On December 2008 e-lotto added the Spanish lottery to it’s product range, granting players globally a vastly improved opportunity of sharing in this tremendous Spanish lotto prize fund.
If it’s the first time you have come across the Spanish Lottery, let me highlight simply how crucial this lotto is to the vast majority of the Spanish population. The Spanish lotto has been a national obsession in Spain for a long time with immense interest generated by the Christmas lotto draw every year. Believe it or not ninety-eight per cent of the population play this Spanish National lotto each and every Christmas.
There are a couple of underlying reasons why so many Spanish subjects join in the Christmas Elgordo lottery draw.
First Of All, there is the incentive of the biggest lotto prize fund of any international lotto game – 2.20 Billion Euros! Secondly, there are in excess of thirteen thousand cash prizes to be won. Lastly, the probability of collecting a cash prize on the Christmas draw is a highly achievable – one : six.
With the quantity of interest that is dedicated to the Christmas El Gordo lotto draw, a great deal of individuals are unaware that there is 5 extra Spanish Lottery draws yearly also. These lotto games take place on January, March, May, July and November. While these five games don’t boast the big prize fund of the Christmas lotto draw, they are large all the same, ranging from seventy eight million Euros to six hundred & sixty six million Euros. Plus, these games offer almost three times as many prizes as the Christmas lotto draw and odds of picking up a money prize of an splendid 1 : 3.
The Christmas Spanish Lotto operates in an unusual way to nearly all other world drawings.

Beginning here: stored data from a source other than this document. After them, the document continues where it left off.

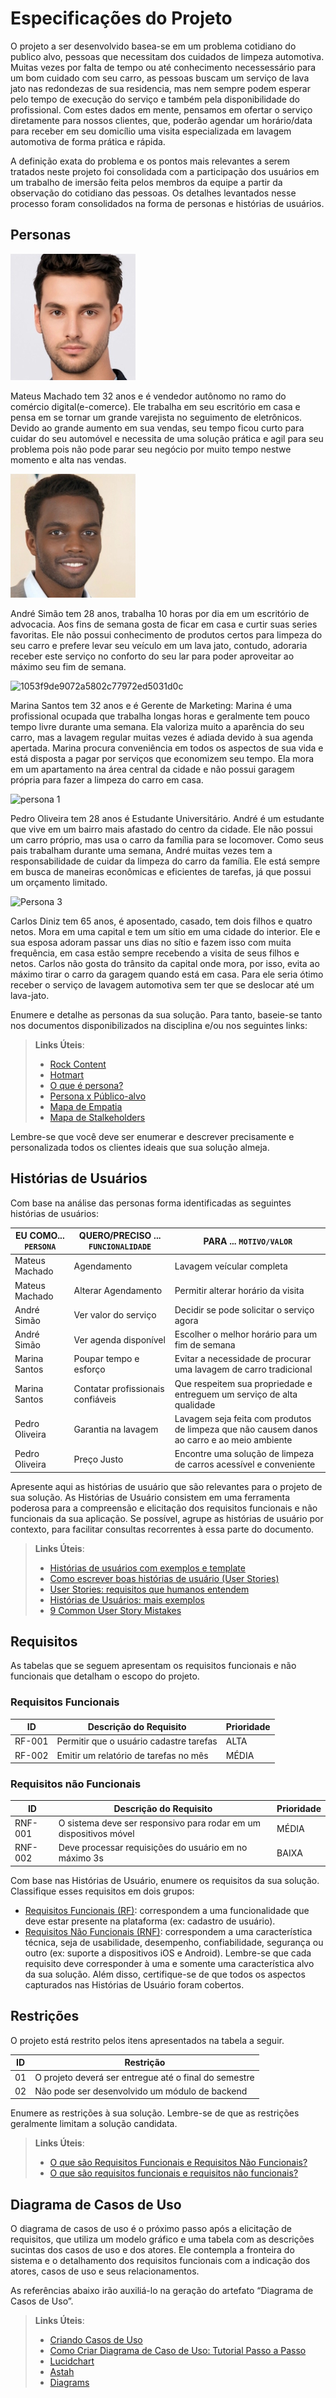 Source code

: # Especificações do Projeto

 O projeto a ser desenvolvido basea-se em um problema cotidiano do publico alvo, pessoas que necessitam dos cuidados de limpeza automotiva.
 Muitas vezes por falta de tempo ou até conhecimento necessessário para um bom cuidado com seu carro, as pessoas buscam um serviço de lava jato nas redondezas de sua residencia, mas nem sempre podem esperar pelo tempo de execução do serviço e também pela disponibilidade do profissional. Com estes dados em mente, pensamos em ofertar o serviço diretamente para nossos clientes, que, poderão agendar um horário/data para receber em seu domicílio uma visita especializada em lavagem automotiva de forma prática e rápida.

 A definição exata do problema e os pontos mais relevantes a serem tratados neste projeto foi consolidada com a participação dos usuários em um trabalho de imersão feita pelos membros da equipe a partir da observação do cotidiano das pessoas. Os detalhes levantados nesse processo foram consolidados na forma de personas e histórias de usuários.

## Personas

![Personas](img/persona1.jpg)

Mateus Machado tem 32 anos e é vendedor autônomo no ramo do comércio digital(e-comerce). Ele trabalha em seu escritório em casa e pensa em se tornar um grande varejista no seguimento de eletrônicos. Devido ao grande aumento em sua vendas, seu tempo ficou curto para cuidar do seu automóvel e necessita de uma solução prática e agil para seu problema pois não pode parar seu negócio por muito tempo nestwe momento e alta nas vendas.

![Personas](img/persona2.jpg)

André Simão tem 28 anos, trabalha 10 horas por dia em um escritório de advocacia. Aos fins de semana gosta de ficar em casa e curtir suas series favoritas. Ele não possui conhecimento de produtos certos para limpeza do seu carro e prefere levar seu veículo em um lava jato, contudo, adoraria receber este serviço no conforto do seu lar para poder aproveitar ao máximo seu fim de semana.

![1053f9de9072a5802c77972ed5031d0c](https://github.com/ICEI-PUC-Minas-PMV-ADS/pmv-ads-2023-2-e2-proj-int-t10-proj10_grupo04/assets/125131708/baf7c516-b0d6-4832-81ca-eebdaf1ed487)

Marina Santos tem 32 anos e é Gerente de Marketing: Marina é uma profissional ocupada que trabalha longas horas e geralmente tem pouco tempo livre durante uma semana. Ela valoriza muito a aparência do seu carro, mas a lavagem regular muitas vezes é adiada devido à sua agenda apertada. Marina procura conveniência em todos os aspectos de sua vida e está disposta a pagar por serviços que economizem seu tempo. Ela mora em um apartamento na área central da cidade e não possui garagem própria para fazer a limpeza do carro em casa. 

![persona 1](https://github.com/ICEI-PUC-Minas-PMV-ADS/pmv-ads-2023-2-e2-proj-int-t10-proj10_grupo04/assets/125131708/dc0fd2e4-d9a6-4018-9ad3-ba8844a26bde)

Pedro Oliveira tem 28 anos é Estudante Universitário. André é um estudante que vive em um bairro mais afastado do centro da cidade. Ele não possui um carro próprio, mas usa o carro da família para se locomover. Como seus pais trabalham durante uma semana, André muitas vezes tem a responsabilidade de cuidar da limpeza do carro da família. Ele está sempre em busca de maneiras econômicas e eficientes de tarefas, já que possui um orçamento limitado. 

![Persona 3](https://github.com/ICEI-PUC-Minas-PMV-ADS/pmv-ads-2023-2-e2-proj-int-t10-proj10_grupo04/assets/131534936/5e9c7d99-206a-4a05-934d-890e8a52f866)

Carlos Diniz tem 65 anos, é aposentado, casado, tem dois filhos e quatro netos. Mora em uma capital e tem um sítio em uma cidade do interior. Ele e sua esposa adoram passar uns dias no sítio e fazem isso com muita frequência, em casa estão sempre recebendo a visita de seus filhos e netos. Carlos não gosta do trânsito da capital onde mora, por isso, evita ao máximo tirar o carro da garagem quando está em casa. Para ele seria ótimo receber o serviço de lavagem automotiva sem ter que se deslocar até um lava-jato.


Enumere e detalhe as personas da sua solução. Para tanto, baseie-se tanto nos documentos disponibilizados na disciplina e/ou nos seguintes links:

> **Links Úteis**:
> - [Rock Content](https://rockcontent.com/blog/personas/)
> - [Hotmart](https://blog.hotmart.com/pt-br/como-criar-persona-negocio/)
> - [O que é persona?](https://resultadosdigitais.com.br/blog/persona-o-que-e/)
> - [Persona x Público-alvo](https://flammo.com.br/blog/persona-e-publico-alvo-qual-a-diferenca/)
> - [Mapa de Empatia](https://resultadosdigitais.com.br/blog/mapa-da-empatia/)
> - [Mapa de Stalkeholders](https://www.racecomunicacao.com.br/blog/como-fazer-o-mapeamento-de-stakeholders/)
>
Lembre-se que você deve ser enumerar e descrever precisamente e personalizada todos os clientes ideais que sua solução almeja.

## Histórias de Usuários

Com base na análise das personas forma identificadas as seguintes histórias de usuários:

|EU COMO... `PERSONA`| QUERO/PRECISO ... `FUNCIONALIDADE` |PARA ... `MOTIVO/VALOR`                            |
|--------------------|------------------------------------|---------------------------------------------------|
|Mateus Machado      | Agendamento                        | Lavagem veícular completa                         |
|Mateus Machado      | Alterar Agendamento                | Permitir alterar horário da visita                |
|André Simão         | Ver valor do serviço               | Decidir se pode solicitar o serviço agora         |
|André Simão         | Ver agenda disponível              | Escolher o melhor horário para um fim de semana   |
|Marina Santos       | Poupar tempo e esforço             | Evitar a necessidade de procurar uma lavagem de carro tradicional|
|Marina Santos       | Contatar profissionais confiáveis  | Que respeitem sua propriedade e entreguem um serviço de alta qualidade|
|Pedro Oliveira      | Garantia na lavagem                | Lavagem seja feita com produtos de limpeza que não causem danos ao carro e ao meio ambiente| 
|Pedro Oliveira      | Preço Justo                        | Encontre uma solução de limpeza de carros acessível e conveniente|

Apresente aqui as histórias de usuário que são relevantes para o projeto de sua solução. As Histórias de Usuário consistem em uma ferramenta poderosa para a compreensão e elicitação dos requisitos funcionais e não funcionais da sua aplicação. Se possível, agrupe as histórias de usuário por contexto, para facilitar consultas recorrentes à essa parte do documento.

> **Links Úteis**:
> - [Histórias de usuários com exemplos e template](https://www.atlassian.com/br/agile/project-management/user-stories)
> - [Como escrever boas histórias de usuário (User Stories)](https://medium.com/vertice/como-escrever-boas-users-stories-hist%C3%B3rias-de-usu%C3%A1rios-b29c75043fac)
> - [User Stories: requisitos que humanos entendem](https://www.luiztools.com.br/post/user-stories-descricao-de-requisitos-que-humanos-entendem/)
> - [Histórias de Usuários: mais exemplos](https://www.reqview.com/doc/user-stories-example.html)
> - [9 Common User Story Mistakes](https://airfocus.com/blog/user-story-mistakes/)

## Requisitos

As tabelas que se seguem apresentam os requisitos funcionais e não funcionais que detalham o escopo do projeto.

### Requisitos Funcionais

|ID    | Descrição do Requisito  | Prioridade |
|------|-----------------------------------------|----|
|RF-001| Permitir que o usuário cadastre tarefas | ALTA | 
|RF-002| Emitir um relatório de tarefas no mês   | MÉDIA |

### Requisitos não Funcionais

|ID     | Descrição do Requisito  |Prioridade |
|-------|-------------------------|----|
|RNF-001| O sistema deve ser responsivo para rodar em um dispositivos móvel | MÉDIA | 
|RNF-002| Deve processar requisições do usuário em no máximo 3s |  BAIXA | 

Com base nas Histórias de Usuário, enumere os requisitos da sua solução. Classifique esses requisitos em dois grupos:

- [Requisitos Funcionais
 (RF)](https://pt.wikipedia.org/wiki/Requisito_funcional):
 correspondem a uma funcionalidade que deve estar presente na
  plataforma (ex: cadastro de usuário).
- [Requisitos Não Funcionais
  (RNF)](https://pt.wikipedia.org/wiki/Requisito_n%C3%A3o_funcional):
  correspondem a uma característica técnica, seja de usabilidade,
  desempenho, confiabilidade, segurança ou outro (ex: suporte a
  dispositivos iOS e Android).
Lembre-se que cada requisito deve corresponder à uma e somente uma
característica alvo da sua solução. Além disso, certifique-se de que
todos os aspectos capturados nas Histórias de Usuário foram cobertos.

## Restrições

O projeto está restrito pelos itens apresentados na tabela a seguir.

|ID| Restrição                                             |
|--|-------------------------------------------------------|
|01| O projeto deverá ser entregue até o final do semestre |
|02| Não pode ser desenvolvido um módulo de backend        |


Enumere as restrições à sua solução. Lembre-se de que as restrições geralmente limitam a solução candidata.

> **Links Úteis**:
> - [O que são Requisitos Funcionais e Requisitos Não Funcionais?](https://codificar.com.br/requisitos-funcionais-nao-funcionais/)
> - [O que são requisitos funcionais e requisitos não funcionais?](https://analisederequisitos.com.br/requisitos-funcionais-e-requisitos-nao-funcionais-o-que-sao/)

## Diagrama de Casos de Uso

O diagrama de casos de uso é o próximo passo após a elicitação de requisitos, que utiliza um modelo gráfico e uma tabela com as descrições sucintas dos casos de uso e dos atores. Ele contempla a fronteira do sistema e o detalhamento dos requisitos funcionais com a indicação dos atores, casos de uso e seus relacionamentos. 

As referências abaixo irão auxiliá-lo na geração do artefato “Diagrama de Casos de Uso”.

> **Links Úteis**:
> - [Criando Casos de Uso](https://www.ibm.com/docs/pt-br/elm/6.0?topic=requirements-creating-use-cases)
> - [Como Criar Diagrama de Caso de Uso: Tutorial Passo a Passo](https://gitmind.com/pt/fazer-diagrama-de-caso-uso.html/)
> - [Lucidchart](https://www.lucidchart.com/)
> - [Astah](https://astah.net/)
> - [Diagrams](https://app.diagrams.net/)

A whole ticket ‘billete’ is really pricey, costing two hundred Euros. However, these lottery tickets are broken up into ten ‘decimos’ (tenths) costing twenty Euros apiece.
When buying your lottery tickets you have the option of purchasing one decimo, a complete lotto ticket, or a part of a lotto ticket. If you don’t buy the entire lottery ticket, someone else will purchase the rest of your lotto ticket. For example, when you purchase 2 decimos, someone else purchases three decimos and somebody else purchases five and your lottery ticket wins one thousand Euros, and then you will collect two hundred Euros, 300 Euros and five hundred Euros respectively. Owing to the expense of buying a whole lottery ticket, it is not unusual for families and friends to united their lotto cash and each buy a separate ‘decimo’ 10th.